◆ TASK INSTRUCTIONS: The string "this" appears in some lines of the data. Report how many, with no other words.
PROVIDED DATA Block Start
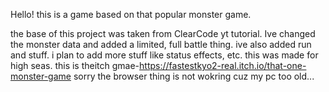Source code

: Hello!
this is a game based on that popular monster game.

the base of this project was taken from ClearCode yt tutorial.
Ive changed the monster data and added a limited, full battle thing. ive also added run and stuff. i plan to add more stuff like status effects, etc. this was made for high seas. 
this is theitch gmae-https://fastestkyo2-real.itch.io/that-one-monster-game
sorry the browser thing is not wokring cuz my pc too old...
PROVIDED DATA Block End
◆ EXERCISE RESULT: 4